▸ **Aim of the exercise**: Your copy must hold every line of the records word for word. It must hold no pictures.

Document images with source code
================================
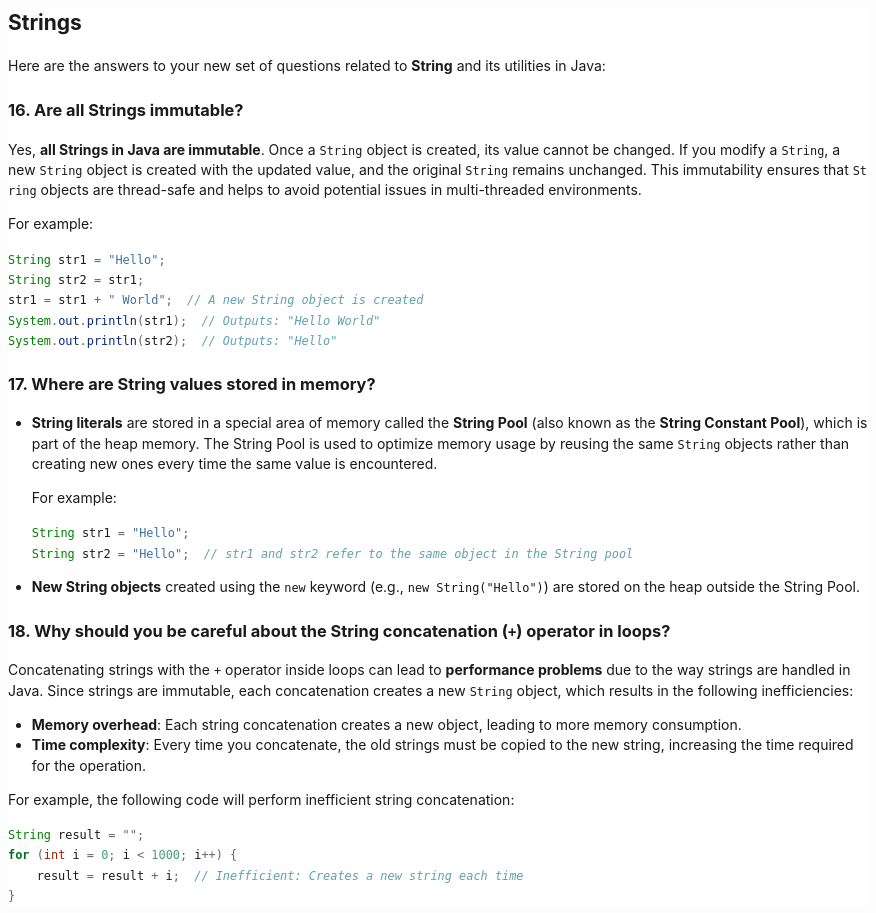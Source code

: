 ## Strings
Here are the answers to your new set of questions related to **String** and its utilities in Java:

### 16. Are all Strings immutable?

Yes, **all Strings in Java are immutable**. Once a `String` object is created, its value cannot be changed. If you modify a `String`, a new `String` object is created with the updated value, and the original `String` remains unchanged. This immutability ensures that `String` objects are thread-safe and helps to avoid potential issues in multi-threaded environments.

For example:

```java
String str1 = "Hello";
String str2 = str1;
str1 = str1 + " World";  // A new String object is created
System.out.println(str1);  // Outputs: "Hello World"
System.out.println(str2);  // Outputs: "Hello"
```

### 17. Where are String values stored in memory?

- **String literals** are stored in a special area of memory called the **String Pool** (also known as the **String Constant Pool**), which is part of the heap memory. The String Pool is used to optimize memory usage by reusing the same `String` objects rather than creating new ones every time the same value is encountered.
  
  For example:
  ```java
  String str1 = "Hello";
  String str2 = "Hello";  // str1 and str2 refer to the same object in the String pool
  ```
- **New String objects** created using the `new` keyword (e.g., `new String("Hello")`) are stored on the heap outside the String Pool.

### 18. Why should you be careful about the String concatenation (`+`) operator in loops?

Concatenating strings with the `+` operator inside loops can lead to **performance problems** due to the way strings are handled in Java. Since strings are immutable, each concatenation creates a new `String` object, which results in the following inefficiencies:
- **Memory overhead**: Each string concatenation creates a new object, leading to more memory consumption.
- **Time complexity**: Every time you concatenate, the old strings must be copied to the new string, increasing the time required for the operation.

For example, the following code will perform inefficient string concatenation:

```java
String result = "";
for (int i = 0; i < 1000; i++) {
    result = result + i;  // Inefficient: Creates a new string each time
}
```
================================
▸ **Answer space**:
Source code

: ## Strings
Here are the answers to your new set of questions related to **String** and its utilities in Java:

### 16. Are all Strings immutable?

Yes, **all Strings in Java are immutable**. Once a `String` object is created, its value cannot be changed. If you modify a `String`, a new `String` object is created with the updated value, and the original `String` remains unchanged. This immutability ensures that `String` objects are thread-safe and helps to avoid potential issues in multi-threaded environments.

For example:

```java
String str1 = "Hello";
String str2 = str1;
str1 = str1 + " World";  // A new String object is created
System.out.println(str1);  // Outputs: "Hello World"
System.out.println(str2);  // Outputs: "Hello"
```

### 17. Where are String values stored in memory?

- **String literals** are stored in a special area of memory called the **String Pool** (also known as the **String Constant Pool**), which is part of the heap memory. The String Pool is used to optimize memory usage by reusing the same `String` objects rather than creating new ones every time the same value is encountered.
  
  For example:
  ```java
  String str1 = "Hello";
  String str2 = "Hello";  // str1 and str2 refer to the same object in the String pool
  ```
- **New String objects** created using the `new` keyword (e.g., `new String("Hello")`) are stored on the heap outside the String Pool.

### 18. Why should you be careful about the String concatenation (`+`) operator in loops?

Concatenating strings with the `+` operator inside loops can lead to **performance problems** due to the way strings are handled in Java. Since strings are immutable, each concatenation creates a new `String` object, which results in the following inefficiencies:
- **Memory overhead**: Each string concatenation creates a new object, leading to more memory consumption.
- **Time complexity**: Every time you concatenate, the old strings must be copied to the new string, increasing the time required for the operation.

For example, the following code will perform inefficient string concatenation:

```java
String result = "";
for (int i = 0; i < 1000; i++) {
    result = result + i;  // Inefficient: Creates a new string each time
}
```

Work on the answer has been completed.